Vittoria storica tra mille incognite
Marcello Sorgi
Benché annunciata da tempo, la vittoria di Giorgia Meloni e di Fratelli d’Italia è un fatto assolutamente nuovo nella lunga storia repubblicana che ne ha viste di ogni tipo. In un panorama più frammentato, e con un’affluenza bassissima, specie al Sud, vince, a scapito dei suoi stessi alleati, la destra-destra che affonda le sue radici nella lunga emarginazione dalla Prima Repubblica del Msi almirantiano, nato dalle ceneri di quella di Salò, fuori dall’arco costituzionale dei partiti che avevano messo a fondamento della Carta l’antifascismo.
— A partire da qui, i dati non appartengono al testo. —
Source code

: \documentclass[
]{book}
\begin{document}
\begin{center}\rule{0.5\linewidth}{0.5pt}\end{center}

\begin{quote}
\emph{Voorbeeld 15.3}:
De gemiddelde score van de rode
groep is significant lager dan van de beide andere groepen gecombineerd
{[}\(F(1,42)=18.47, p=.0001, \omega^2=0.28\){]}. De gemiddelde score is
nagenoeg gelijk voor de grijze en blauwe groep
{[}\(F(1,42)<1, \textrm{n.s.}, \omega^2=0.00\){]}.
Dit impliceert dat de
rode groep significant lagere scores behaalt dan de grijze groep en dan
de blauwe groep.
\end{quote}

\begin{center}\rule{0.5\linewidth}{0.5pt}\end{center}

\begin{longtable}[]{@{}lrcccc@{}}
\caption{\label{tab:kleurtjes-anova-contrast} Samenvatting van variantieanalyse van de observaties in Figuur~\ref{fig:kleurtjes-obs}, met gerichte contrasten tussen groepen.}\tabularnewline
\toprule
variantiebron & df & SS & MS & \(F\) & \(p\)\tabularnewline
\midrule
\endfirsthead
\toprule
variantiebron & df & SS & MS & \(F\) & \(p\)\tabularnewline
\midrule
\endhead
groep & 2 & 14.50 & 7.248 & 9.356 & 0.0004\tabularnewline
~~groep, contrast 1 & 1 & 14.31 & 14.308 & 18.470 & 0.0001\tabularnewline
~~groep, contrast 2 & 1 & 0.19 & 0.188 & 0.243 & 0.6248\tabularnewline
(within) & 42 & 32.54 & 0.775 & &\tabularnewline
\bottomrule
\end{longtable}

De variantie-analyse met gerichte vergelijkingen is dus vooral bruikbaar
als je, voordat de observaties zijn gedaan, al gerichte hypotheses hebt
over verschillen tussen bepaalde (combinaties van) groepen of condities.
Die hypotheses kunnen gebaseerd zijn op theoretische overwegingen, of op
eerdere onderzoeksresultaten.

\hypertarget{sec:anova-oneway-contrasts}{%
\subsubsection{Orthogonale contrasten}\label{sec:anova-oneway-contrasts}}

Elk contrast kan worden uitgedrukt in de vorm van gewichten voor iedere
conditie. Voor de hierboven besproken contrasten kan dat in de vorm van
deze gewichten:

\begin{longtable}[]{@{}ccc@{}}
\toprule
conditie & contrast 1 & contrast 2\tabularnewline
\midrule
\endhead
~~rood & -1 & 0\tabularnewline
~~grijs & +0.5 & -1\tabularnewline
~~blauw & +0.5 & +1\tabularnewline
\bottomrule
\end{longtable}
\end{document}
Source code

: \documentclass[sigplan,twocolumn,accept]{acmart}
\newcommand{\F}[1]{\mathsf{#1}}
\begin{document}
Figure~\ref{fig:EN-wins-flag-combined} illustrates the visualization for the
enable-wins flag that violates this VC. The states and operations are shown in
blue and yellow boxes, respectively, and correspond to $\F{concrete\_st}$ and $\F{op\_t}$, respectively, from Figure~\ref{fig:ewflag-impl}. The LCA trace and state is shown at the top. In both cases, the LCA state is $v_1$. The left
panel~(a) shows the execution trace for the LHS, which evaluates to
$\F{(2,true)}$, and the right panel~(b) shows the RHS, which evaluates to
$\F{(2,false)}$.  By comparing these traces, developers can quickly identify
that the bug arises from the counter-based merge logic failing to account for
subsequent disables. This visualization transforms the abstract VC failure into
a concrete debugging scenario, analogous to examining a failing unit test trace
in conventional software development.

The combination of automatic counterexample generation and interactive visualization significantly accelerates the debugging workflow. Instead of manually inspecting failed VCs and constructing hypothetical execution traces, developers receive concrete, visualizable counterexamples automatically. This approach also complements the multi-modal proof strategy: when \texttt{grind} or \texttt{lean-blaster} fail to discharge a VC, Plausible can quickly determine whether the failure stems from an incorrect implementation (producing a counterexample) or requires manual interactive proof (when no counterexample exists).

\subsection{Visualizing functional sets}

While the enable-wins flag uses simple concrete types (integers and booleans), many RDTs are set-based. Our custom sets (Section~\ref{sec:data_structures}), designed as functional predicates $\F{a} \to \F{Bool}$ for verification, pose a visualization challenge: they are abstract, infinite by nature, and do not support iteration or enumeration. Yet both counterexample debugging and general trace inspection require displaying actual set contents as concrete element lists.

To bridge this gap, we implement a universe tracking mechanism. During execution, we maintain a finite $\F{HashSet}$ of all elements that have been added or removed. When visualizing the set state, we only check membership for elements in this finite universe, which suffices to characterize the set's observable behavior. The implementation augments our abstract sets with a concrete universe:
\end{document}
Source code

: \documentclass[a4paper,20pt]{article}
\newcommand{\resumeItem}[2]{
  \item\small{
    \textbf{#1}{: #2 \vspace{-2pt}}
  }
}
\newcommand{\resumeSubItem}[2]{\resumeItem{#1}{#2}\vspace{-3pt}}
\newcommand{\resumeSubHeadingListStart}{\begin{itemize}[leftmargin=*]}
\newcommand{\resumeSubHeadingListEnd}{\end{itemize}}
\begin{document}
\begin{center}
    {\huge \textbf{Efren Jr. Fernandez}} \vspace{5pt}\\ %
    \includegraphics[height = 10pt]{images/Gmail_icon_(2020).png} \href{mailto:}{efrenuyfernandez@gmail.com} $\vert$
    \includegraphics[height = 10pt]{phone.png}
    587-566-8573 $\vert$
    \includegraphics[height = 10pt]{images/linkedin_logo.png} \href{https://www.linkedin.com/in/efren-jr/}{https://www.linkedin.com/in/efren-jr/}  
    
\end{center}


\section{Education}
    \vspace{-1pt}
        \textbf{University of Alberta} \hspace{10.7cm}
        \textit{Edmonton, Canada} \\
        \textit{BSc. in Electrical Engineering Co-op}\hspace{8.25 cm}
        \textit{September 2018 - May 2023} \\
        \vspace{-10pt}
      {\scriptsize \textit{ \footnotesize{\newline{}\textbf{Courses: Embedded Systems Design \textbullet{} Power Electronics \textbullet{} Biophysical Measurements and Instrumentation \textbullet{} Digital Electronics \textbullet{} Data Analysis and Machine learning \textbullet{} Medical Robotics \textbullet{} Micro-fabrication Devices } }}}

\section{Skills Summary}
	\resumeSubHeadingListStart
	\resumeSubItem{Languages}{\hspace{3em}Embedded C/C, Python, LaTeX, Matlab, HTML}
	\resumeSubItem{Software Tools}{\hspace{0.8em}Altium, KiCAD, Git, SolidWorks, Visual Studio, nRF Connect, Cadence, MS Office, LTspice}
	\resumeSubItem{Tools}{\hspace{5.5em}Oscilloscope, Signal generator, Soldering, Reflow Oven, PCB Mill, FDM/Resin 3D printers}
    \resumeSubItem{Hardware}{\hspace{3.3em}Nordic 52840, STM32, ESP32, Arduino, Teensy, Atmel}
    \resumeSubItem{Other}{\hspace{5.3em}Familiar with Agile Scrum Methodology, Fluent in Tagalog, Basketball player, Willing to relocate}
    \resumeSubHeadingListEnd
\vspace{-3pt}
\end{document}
Che questo accada a un mese dal centenario della Marcia su Roma e dell’inizio del ventennio di dittatura di Mussolini è una coincidenza: gli italiani che hanno votato Meloni non lo hanno fatto per nostalgia del Fascismo o perché la considerano fascista, cosa tra l’altro dubbia. L’unica analogia con la lontana esperienza del Duce è che anche lei arriva alla guida del governo – e si vedrà se e come, dato che adesso cominciano i suoi giorni più difficili – alla fine di una maratona solitaria contro tutto e tutti, compresi Salvini, a cui ha divorato metà dei voti, Berlusconi, che ha tenuto, e Draghi, verso il quale invece ha svolto un’opposizione attenta, calibrata e intelligente.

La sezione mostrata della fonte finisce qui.